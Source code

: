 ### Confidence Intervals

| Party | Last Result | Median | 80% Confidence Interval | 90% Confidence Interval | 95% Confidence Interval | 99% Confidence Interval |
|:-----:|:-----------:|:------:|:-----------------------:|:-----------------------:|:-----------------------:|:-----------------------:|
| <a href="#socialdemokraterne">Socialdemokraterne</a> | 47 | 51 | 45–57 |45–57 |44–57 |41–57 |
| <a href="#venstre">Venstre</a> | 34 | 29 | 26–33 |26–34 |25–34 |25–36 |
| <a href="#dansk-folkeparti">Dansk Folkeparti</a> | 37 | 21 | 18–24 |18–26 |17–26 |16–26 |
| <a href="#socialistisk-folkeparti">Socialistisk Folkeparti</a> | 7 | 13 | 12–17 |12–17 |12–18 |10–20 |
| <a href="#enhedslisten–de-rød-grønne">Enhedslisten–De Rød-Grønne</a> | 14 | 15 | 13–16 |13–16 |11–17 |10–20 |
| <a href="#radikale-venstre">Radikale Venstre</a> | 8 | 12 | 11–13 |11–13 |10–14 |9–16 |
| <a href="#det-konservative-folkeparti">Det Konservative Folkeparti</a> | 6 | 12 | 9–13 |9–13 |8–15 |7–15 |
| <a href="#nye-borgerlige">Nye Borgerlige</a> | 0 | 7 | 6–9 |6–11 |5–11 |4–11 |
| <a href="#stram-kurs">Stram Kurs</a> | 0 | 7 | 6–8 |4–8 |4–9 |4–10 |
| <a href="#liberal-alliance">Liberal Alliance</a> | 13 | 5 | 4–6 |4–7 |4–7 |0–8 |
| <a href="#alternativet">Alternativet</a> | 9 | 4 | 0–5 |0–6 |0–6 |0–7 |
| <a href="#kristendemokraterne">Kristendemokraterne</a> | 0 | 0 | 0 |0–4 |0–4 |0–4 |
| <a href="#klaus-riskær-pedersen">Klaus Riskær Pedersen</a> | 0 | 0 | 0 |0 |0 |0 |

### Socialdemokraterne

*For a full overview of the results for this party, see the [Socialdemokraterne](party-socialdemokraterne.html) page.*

ASSIGNMENT:
Please print the full listing shown above, exactly as it appears.

TASK OUTPUT:
Source code

: ### Confidence Intervals

| Party | Last Result | Median | 80% Confidence Interval | 90% Confidence Interval | 95% Confidence Interval | 99% Confidence Interval |
|:-----:|:-----------:|:------:|:-----------------------:|:-----------------------:|:-----------------------:|:-----------------------:|
| <a href="#socialdemokraterne">Socialdemokraterne</a> | 47 | 51 | 45–57 |45–57 |44–57 |41–57 |
| <a href="#venstre">Venstre</a> | 34 | 29 | 26–33 |26–34 |25–34 |25–36 |
| <a href="#dansk-folkeparti">Dansk Folkeparti</a> | 37 | 21 | 18–24 |18–26 |17–26 |16–26 |
| <a href="#socialistisk-folkeparti">Socialistisk Folkeparti</a> | 7 | 13 | 12–17 |12–17 |12–18 |10–20 |
| <a href="#enhedslisten–de-rød-grønne">Enhedslisten–De Rød-Grønne</a> | 14 | 15 | 13–16 |13–16 |11–17 |10–20 |
| <a href="#radikale-venstre">Radikale Venstre</a> | 8 | 12 | 11–13 |11–13 |10–14 |9–16 |
| <a href="#det-konservative-folkeparti">Det Konservative Folkeparti</a> | 6 | 12 | 9–13 |9–13 |8–15 |7–15 |
| <a href="#nye-borgerlige">Nye Borgerlige</a> | 0 | 7 | 6–9 |6–11 |5–11 |4–11 |
| <a href="#stram-kurs">Stram Kurs</a> | 0 | 7 | 6–8 |4–8 |4–9 |4–10 |
| <a href="#liberal-alliance">Liberal Alliance</a> | 13 | 5 | 4–6 |4–7 |4–7 |0–8 |
| <a href="#alternativet">Alternativet</a> | 9 | 4 | 0–5 |0–6 |0–6 |0–7 |
| <a href="#kristendemokraterne">Kristendemokraterne</a> | 0 | 0 | 0 |0–4 |0–4 |0–4 |
| <a href="#klaus-riskær-pedersen">Klaus Riskær Pedersen</a> | 0 | 0 | 0 |0 |0 |0 |

### Socialdemokraterne

*For a full overview of the results for this party, see the [Socialdemokraterne](party-socialdemokraterne.html) page.*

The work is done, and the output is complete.